● **Document images with source code**:

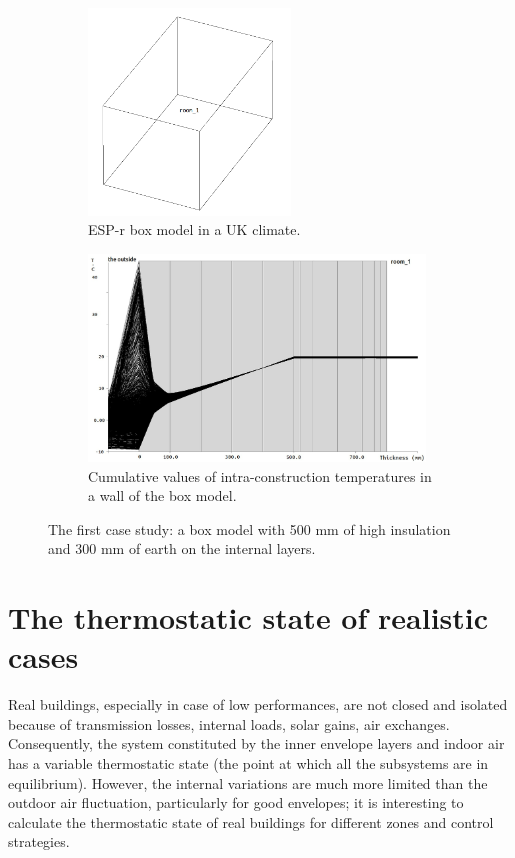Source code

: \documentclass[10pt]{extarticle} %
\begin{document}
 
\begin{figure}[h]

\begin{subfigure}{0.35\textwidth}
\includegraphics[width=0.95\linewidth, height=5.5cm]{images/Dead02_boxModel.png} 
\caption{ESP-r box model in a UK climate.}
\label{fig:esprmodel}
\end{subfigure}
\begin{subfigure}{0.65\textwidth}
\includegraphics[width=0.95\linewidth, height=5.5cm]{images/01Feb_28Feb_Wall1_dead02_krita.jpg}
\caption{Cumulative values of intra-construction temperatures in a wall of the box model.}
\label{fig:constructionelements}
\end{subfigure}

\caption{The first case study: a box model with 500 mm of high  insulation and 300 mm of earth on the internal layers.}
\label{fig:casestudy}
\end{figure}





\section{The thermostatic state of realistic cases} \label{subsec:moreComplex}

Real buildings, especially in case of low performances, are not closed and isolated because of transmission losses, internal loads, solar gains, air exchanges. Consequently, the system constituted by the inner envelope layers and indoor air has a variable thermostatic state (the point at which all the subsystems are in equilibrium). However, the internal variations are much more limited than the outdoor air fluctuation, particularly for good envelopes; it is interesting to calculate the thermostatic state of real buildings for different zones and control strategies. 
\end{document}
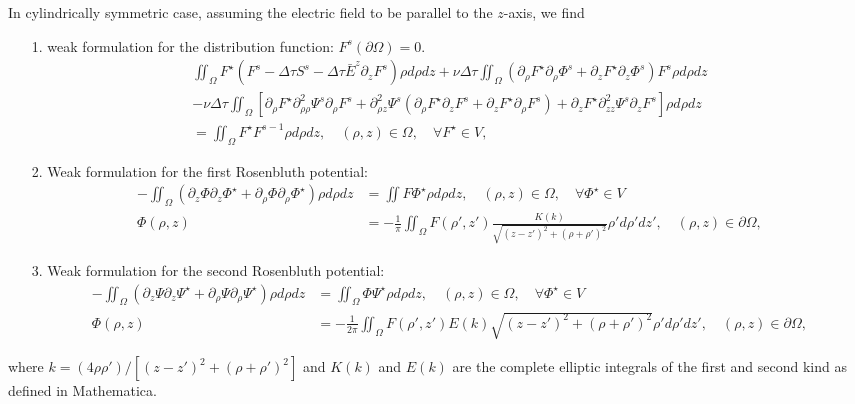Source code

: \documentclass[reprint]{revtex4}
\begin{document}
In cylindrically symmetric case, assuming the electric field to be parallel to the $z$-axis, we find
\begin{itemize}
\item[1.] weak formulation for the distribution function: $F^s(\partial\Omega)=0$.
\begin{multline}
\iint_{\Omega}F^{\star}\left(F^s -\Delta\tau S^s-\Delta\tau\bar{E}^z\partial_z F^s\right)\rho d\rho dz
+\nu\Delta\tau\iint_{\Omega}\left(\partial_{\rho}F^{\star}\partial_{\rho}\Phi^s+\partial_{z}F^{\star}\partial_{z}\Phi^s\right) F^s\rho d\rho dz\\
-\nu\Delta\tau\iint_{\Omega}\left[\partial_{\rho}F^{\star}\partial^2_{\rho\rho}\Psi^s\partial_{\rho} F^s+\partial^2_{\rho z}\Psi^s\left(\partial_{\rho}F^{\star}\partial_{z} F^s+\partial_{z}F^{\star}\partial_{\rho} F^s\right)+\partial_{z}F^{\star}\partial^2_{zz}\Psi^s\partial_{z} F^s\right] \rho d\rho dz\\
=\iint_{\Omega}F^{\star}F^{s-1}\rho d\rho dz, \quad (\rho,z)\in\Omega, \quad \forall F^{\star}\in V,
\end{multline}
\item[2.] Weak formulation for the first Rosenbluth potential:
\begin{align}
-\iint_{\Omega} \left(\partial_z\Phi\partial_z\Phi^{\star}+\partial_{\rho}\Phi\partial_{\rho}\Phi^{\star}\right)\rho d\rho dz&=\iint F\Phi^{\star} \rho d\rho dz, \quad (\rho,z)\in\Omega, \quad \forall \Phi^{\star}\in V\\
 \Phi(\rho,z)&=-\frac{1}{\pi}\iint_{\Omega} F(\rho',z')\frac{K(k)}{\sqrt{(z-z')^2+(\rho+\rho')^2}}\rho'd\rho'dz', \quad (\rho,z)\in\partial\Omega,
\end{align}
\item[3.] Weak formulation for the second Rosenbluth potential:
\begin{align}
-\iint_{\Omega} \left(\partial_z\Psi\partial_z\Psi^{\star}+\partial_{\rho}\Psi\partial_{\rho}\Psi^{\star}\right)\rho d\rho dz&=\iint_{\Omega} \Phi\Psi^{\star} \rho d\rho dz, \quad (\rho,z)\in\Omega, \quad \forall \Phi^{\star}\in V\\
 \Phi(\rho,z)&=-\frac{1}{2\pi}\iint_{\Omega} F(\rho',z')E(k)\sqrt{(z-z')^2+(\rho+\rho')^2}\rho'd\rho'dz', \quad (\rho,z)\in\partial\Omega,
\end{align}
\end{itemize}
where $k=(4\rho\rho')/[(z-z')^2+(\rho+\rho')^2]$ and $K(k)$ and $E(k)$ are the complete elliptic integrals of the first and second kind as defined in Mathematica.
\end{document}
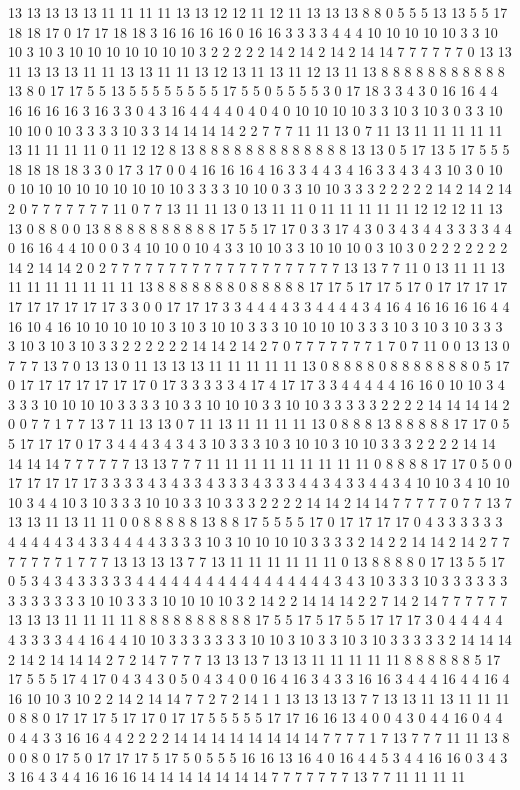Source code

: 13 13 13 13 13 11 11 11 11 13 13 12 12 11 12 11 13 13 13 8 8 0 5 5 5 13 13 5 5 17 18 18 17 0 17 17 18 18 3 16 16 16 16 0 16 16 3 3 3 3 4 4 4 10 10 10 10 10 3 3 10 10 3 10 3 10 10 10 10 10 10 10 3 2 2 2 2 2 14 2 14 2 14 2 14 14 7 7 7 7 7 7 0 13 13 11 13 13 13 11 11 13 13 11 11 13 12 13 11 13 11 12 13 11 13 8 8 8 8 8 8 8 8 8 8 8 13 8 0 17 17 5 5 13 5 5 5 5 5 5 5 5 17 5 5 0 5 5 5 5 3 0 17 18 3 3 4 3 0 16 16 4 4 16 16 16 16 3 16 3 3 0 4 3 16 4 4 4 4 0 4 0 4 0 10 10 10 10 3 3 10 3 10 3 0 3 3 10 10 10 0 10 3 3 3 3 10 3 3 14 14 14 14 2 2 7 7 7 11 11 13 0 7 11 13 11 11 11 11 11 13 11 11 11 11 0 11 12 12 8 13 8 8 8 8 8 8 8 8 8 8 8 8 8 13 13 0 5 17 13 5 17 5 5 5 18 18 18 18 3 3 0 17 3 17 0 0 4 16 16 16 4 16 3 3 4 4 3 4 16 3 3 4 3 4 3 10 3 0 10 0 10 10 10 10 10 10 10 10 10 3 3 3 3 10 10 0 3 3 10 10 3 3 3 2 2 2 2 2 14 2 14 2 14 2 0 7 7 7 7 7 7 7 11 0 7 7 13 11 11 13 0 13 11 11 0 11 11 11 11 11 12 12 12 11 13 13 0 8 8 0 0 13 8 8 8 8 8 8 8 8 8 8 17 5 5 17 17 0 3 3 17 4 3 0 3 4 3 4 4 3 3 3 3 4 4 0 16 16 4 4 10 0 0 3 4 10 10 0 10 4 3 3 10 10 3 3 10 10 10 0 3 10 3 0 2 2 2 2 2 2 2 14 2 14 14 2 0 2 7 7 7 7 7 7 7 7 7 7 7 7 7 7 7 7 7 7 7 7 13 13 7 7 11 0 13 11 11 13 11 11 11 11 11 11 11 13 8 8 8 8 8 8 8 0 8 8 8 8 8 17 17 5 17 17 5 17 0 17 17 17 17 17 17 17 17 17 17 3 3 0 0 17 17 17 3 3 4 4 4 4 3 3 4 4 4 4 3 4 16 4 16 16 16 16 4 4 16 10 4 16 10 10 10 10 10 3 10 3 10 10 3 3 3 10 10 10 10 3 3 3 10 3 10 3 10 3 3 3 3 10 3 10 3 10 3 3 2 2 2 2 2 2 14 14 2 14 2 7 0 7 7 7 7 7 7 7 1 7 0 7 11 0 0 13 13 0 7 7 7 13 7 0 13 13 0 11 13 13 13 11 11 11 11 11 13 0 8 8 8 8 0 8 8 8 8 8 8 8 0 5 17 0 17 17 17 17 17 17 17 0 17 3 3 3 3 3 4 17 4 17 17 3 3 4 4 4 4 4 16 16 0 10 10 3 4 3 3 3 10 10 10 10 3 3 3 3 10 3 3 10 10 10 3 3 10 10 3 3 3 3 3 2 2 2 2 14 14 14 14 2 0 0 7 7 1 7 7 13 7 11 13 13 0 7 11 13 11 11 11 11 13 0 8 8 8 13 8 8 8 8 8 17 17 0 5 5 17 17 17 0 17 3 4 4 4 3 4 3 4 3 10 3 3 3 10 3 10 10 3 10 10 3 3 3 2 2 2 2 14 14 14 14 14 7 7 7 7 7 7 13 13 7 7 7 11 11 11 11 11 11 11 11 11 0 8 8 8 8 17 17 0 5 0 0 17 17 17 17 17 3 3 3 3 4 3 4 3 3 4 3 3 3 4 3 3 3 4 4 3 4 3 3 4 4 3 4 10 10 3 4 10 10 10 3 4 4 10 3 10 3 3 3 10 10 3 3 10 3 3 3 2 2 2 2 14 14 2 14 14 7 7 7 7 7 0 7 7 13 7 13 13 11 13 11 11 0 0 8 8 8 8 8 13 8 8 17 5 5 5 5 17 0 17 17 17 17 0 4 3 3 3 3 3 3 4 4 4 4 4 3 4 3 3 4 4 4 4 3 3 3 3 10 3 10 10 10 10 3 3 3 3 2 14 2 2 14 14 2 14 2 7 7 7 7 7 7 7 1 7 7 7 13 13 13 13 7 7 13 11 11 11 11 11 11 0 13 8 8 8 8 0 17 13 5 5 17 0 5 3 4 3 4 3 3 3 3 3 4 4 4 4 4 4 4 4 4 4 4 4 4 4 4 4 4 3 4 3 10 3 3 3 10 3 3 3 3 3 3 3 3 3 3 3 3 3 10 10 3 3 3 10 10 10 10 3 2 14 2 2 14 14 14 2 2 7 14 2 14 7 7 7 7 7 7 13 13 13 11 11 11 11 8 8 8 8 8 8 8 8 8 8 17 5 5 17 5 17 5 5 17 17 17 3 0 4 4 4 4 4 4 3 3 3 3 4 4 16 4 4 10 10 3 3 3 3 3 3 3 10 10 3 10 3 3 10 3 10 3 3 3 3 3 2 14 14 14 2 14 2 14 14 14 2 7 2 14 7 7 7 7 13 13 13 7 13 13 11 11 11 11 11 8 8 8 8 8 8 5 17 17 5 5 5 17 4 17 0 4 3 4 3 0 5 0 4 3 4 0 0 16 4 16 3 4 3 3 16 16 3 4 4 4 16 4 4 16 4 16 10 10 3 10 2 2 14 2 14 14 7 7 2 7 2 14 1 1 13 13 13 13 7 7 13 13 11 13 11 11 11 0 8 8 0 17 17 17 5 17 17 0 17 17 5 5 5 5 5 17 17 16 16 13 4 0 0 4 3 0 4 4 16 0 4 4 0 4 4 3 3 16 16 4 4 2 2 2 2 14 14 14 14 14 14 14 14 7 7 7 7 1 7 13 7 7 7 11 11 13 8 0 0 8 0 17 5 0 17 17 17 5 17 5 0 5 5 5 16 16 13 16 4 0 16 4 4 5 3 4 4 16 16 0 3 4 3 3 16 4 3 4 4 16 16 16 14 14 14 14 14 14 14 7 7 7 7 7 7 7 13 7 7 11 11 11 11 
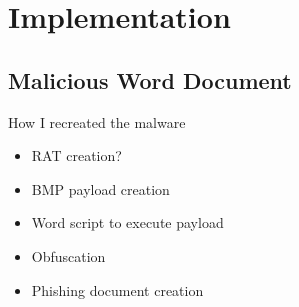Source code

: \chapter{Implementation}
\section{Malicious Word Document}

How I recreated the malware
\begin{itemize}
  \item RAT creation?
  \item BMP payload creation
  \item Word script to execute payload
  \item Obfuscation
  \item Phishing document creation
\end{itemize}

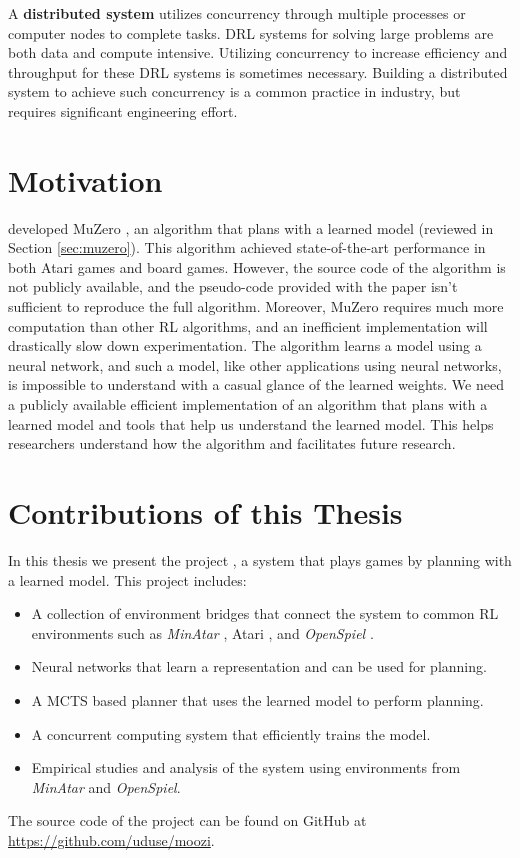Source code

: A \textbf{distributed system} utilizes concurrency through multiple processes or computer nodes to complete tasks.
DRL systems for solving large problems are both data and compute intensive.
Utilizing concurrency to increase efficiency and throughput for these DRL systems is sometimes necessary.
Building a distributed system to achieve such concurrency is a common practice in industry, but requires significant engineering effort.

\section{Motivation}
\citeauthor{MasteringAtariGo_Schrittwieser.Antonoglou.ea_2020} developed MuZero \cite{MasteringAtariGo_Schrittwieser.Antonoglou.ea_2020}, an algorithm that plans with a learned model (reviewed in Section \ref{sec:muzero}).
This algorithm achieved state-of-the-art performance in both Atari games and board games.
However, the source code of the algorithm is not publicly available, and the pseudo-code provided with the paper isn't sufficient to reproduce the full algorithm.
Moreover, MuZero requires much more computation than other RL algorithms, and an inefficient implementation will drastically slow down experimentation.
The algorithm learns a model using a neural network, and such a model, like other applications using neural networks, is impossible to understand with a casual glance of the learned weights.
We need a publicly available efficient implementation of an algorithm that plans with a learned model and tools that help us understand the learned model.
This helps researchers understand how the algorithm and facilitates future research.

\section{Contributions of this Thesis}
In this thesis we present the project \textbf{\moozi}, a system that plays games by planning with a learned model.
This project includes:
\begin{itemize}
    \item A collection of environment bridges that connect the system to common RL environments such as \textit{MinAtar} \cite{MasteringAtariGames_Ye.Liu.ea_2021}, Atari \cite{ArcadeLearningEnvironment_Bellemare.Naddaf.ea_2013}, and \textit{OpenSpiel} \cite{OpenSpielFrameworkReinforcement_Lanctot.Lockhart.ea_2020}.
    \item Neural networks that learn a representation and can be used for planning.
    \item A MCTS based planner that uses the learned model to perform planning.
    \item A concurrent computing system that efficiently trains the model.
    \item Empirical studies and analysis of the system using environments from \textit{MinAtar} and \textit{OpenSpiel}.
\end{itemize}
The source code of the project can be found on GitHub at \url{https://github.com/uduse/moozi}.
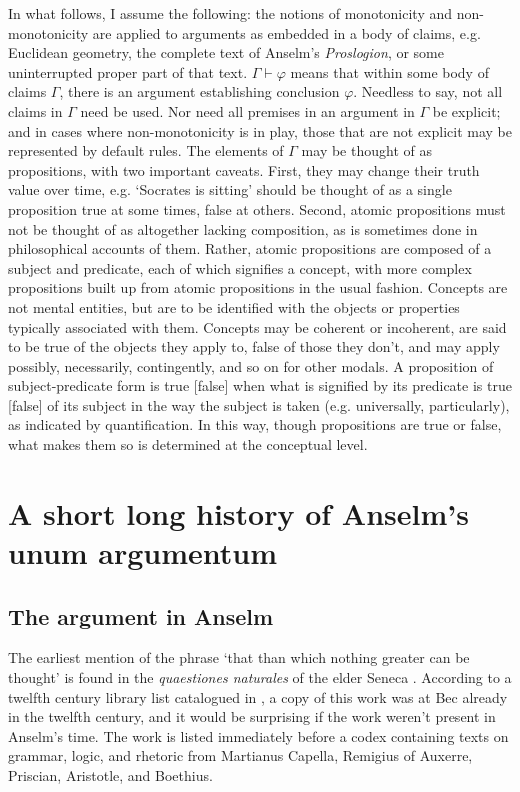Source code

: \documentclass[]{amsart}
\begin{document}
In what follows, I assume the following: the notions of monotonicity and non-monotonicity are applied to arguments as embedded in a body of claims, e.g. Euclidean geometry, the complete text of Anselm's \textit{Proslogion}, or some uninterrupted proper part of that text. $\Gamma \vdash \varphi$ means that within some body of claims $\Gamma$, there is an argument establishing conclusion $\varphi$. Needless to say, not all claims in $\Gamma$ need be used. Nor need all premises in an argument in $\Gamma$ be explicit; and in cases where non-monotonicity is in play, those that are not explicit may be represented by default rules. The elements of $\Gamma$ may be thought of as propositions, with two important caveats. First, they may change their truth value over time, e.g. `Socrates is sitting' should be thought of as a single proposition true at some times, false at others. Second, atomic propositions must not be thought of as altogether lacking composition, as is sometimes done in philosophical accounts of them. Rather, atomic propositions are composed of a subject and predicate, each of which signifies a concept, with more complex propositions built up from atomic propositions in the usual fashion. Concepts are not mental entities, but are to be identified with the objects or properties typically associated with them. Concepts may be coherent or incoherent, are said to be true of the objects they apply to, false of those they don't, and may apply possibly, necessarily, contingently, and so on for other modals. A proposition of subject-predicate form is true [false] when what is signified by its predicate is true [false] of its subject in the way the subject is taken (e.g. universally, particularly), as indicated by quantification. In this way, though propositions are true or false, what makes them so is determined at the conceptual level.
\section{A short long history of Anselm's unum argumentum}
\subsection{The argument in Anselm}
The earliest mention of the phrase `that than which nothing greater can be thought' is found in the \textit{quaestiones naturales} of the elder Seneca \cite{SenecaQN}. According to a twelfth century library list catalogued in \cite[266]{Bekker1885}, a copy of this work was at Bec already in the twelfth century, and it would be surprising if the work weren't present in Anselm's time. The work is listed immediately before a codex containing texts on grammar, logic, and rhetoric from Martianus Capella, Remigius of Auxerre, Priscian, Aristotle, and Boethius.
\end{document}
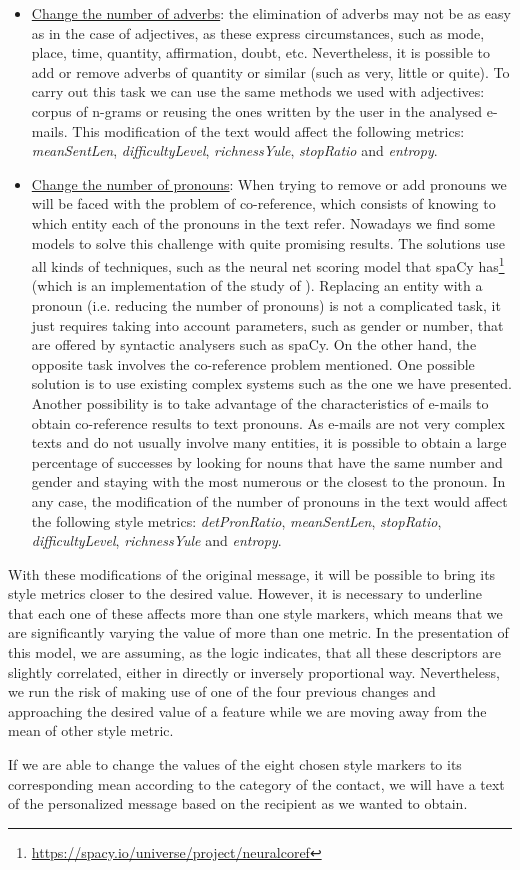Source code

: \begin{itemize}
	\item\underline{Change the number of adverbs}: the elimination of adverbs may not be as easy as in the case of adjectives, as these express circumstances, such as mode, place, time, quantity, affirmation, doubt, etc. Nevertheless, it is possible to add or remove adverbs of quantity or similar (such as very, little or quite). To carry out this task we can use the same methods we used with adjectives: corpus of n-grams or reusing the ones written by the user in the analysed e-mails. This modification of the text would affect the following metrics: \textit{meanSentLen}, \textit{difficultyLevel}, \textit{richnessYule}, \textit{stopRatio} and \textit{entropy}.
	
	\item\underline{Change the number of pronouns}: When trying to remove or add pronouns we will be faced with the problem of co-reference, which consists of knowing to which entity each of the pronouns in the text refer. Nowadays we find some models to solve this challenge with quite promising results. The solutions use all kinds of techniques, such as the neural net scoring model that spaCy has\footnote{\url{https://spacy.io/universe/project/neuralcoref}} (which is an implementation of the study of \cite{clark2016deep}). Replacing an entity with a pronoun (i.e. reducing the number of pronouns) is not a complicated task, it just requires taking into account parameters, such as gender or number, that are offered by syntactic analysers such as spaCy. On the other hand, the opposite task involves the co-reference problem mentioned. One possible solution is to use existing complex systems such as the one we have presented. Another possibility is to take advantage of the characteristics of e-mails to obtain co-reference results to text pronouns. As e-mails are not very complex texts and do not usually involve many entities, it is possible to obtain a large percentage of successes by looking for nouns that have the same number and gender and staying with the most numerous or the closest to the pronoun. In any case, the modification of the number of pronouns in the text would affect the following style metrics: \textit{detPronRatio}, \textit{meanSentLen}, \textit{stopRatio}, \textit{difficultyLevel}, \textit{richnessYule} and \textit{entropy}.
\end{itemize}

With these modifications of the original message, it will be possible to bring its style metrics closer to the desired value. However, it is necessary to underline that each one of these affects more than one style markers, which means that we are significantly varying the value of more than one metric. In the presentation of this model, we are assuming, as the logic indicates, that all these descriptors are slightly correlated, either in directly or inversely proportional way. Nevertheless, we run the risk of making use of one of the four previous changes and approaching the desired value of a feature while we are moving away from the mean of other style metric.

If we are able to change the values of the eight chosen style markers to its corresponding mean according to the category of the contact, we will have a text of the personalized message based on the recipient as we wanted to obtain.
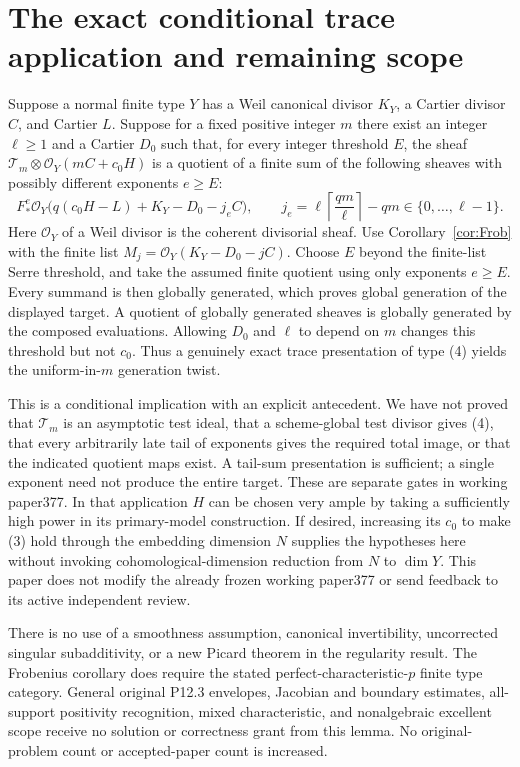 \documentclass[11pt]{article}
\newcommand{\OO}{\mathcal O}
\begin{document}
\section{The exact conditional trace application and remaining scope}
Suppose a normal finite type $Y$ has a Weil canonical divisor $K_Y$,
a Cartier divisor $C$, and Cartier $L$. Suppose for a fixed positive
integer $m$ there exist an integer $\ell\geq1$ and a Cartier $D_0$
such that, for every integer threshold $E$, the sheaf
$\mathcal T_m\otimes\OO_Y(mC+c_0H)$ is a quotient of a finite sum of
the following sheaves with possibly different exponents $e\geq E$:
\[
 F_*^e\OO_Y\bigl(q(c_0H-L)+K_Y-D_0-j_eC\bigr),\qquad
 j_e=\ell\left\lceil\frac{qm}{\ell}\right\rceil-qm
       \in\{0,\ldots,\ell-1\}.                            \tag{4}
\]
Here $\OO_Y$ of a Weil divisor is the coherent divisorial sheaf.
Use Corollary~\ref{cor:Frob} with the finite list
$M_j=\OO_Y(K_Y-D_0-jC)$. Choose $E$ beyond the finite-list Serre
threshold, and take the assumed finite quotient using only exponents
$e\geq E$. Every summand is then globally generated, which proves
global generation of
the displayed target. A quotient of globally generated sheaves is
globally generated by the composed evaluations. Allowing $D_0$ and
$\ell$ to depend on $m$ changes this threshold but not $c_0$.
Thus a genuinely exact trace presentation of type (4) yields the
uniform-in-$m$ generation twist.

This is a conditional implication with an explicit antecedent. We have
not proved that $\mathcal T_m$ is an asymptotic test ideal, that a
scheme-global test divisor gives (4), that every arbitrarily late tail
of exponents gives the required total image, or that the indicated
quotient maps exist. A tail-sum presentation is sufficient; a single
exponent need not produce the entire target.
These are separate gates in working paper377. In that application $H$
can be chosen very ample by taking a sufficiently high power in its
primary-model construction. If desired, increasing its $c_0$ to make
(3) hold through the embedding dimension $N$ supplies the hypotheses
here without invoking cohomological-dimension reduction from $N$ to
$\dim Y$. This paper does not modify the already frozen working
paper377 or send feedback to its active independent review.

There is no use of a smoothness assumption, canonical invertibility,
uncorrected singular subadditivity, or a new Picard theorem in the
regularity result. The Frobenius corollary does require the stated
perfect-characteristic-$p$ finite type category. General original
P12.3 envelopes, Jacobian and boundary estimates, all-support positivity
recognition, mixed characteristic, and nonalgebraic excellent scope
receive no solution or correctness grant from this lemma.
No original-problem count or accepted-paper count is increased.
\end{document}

● **EXERCISE BRIEF**:
Every line above with the word "Rosenbluth" belongs in the answer, copied as written.

● **RESPONSE AREA**:
\item[2.] Weak formulation for the first Rosenbluth potential:
\item[3.] Weak formulation for the second Rosenbluth potential:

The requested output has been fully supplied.